Example: A media streaming service can store video files, audio files, and images in Blob storage. The files can be accessed from anywhere and served to users on various devices.

Azure Data Lake Storage:

  • Data Lake Storage is a secure, scalable, and massively parallel data storage service optimized for big data analytics workloads.

  • It supports storing and processing structured, semi-structured, and unstructured data in a single location.

  • Azure Data Lake Storage integrates with Azure HDInsight, Azure Databricks, and other big data analytics services.

Example: Best suited for storing Data files such as csv, parquet. As it offers hierarchical namespace to store folders and files. Economical and offers path based syntax (abfss://conatiner@storage/folder/file.csv)

Azure Table Storage:

  • Table storage is a NoSQL key-value store designed for storing semi-structured data.

  • It provides a schemaless design, allowing you to store heterogeneous data types.

  • Table storage is suitable for storing structured, non-relational data with massive scale and low-cost storage.

Example: A mobile application can store user profiles, preferences, and other structured data in Azure Table Storage.
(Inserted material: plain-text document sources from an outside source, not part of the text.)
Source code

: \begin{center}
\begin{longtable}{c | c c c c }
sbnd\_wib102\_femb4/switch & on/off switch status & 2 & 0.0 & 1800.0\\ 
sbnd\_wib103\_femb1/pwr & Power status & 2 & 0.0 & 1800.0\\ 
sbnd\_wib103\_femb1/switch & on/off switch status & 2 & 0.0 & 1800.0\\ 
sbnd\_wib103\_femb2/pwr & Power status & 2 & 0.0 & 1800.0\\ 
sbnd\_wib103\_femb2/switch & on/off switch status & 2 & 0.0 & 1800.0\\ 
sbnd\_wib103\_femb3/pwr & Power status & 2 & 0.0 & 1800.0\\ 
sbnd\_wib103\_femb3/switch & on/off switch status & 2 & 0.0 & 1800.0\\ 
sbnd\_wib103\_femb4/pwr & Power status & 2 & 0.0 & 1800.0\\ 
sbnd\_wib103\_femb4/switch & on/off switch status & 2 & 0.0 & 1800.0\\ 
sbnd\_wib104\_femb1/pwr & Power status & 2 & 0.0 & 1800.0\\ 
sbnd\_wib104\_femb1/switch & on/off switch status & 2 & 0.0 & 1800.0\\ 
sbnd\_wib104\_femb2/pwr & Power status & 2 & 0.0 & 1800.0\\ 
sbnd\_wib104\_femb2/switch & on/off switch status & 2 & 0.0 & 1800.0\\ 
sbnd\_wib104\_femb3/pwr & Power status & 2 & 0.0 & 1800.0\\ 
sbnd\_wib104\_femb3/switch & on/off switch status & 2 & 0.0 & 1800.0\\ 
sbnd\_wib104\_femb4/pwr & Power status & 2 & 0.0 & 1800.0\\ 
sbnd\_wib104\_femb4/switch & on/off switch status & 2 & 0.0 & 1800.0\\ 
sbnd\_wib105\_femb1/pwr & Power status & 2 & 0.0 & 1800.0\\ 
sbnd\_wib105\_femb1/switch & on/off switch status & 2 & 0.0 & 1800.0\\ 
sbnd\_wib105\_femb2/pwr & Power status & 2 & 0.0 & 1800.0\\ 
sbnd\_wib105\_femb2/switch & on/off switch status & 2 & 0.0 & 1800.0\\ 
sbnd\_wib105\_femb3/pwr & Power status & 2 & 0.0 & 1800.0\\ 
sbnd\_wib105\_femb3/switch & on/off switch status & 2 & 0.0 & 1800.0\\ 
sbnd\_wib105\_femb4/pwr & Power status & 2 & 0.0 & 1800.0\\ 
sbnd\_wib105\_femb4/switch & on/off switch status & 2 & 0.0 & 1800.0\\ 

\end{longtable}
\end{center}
The schemaless design of Table Storage allows for flexible data modeling and easy scalability as the application grows.

Azure Disk Storage:

  • Disk storage provides persistent storage for Azure Virtual Machines (VMs).

  • It offers different disk types, such as Ultra Disks, Premium SSDs, Standard SSDs, and Standard HDDs, to meet various performance and cost requirements.

  • Disk storage is used for operating system disks, data disks, and temporary disks for Azure VMs.

Example: An e-commerce website can use Azure Disk Storage to store the operating system disks and data disks for the virtual machines running the web application and database servers.

Azure File Storage:

  • File storage provides fully managed file shares that can be mounted and accessed like a regular file system.

  • It allows you to share files between virtual machines (VMs), applications, and on-premises deployments.

  • Azure File Storage supports the Server Message Block (SMB) protocol and Network File System (NFS) protocol.

Example: A development team can create a file share using Azure File Storage to store and share source code, documentation, and other project files. The file share can be accessed concurrently by multiple team members, regardless of their location.

Azure Queue Storage:

  • Queue storage is a messaging service that enables you to store and retrieve messages in a queue.

  • It is commonly used for building reliable and scalable cloud-based applications and services.

  • Messages can be processed asynchronously, enabling decoupled communication between components.

Example: A web application can use Azure Queue Storage to offload resource-intensive tasks, such as image processing or sending email notifications, to a queue.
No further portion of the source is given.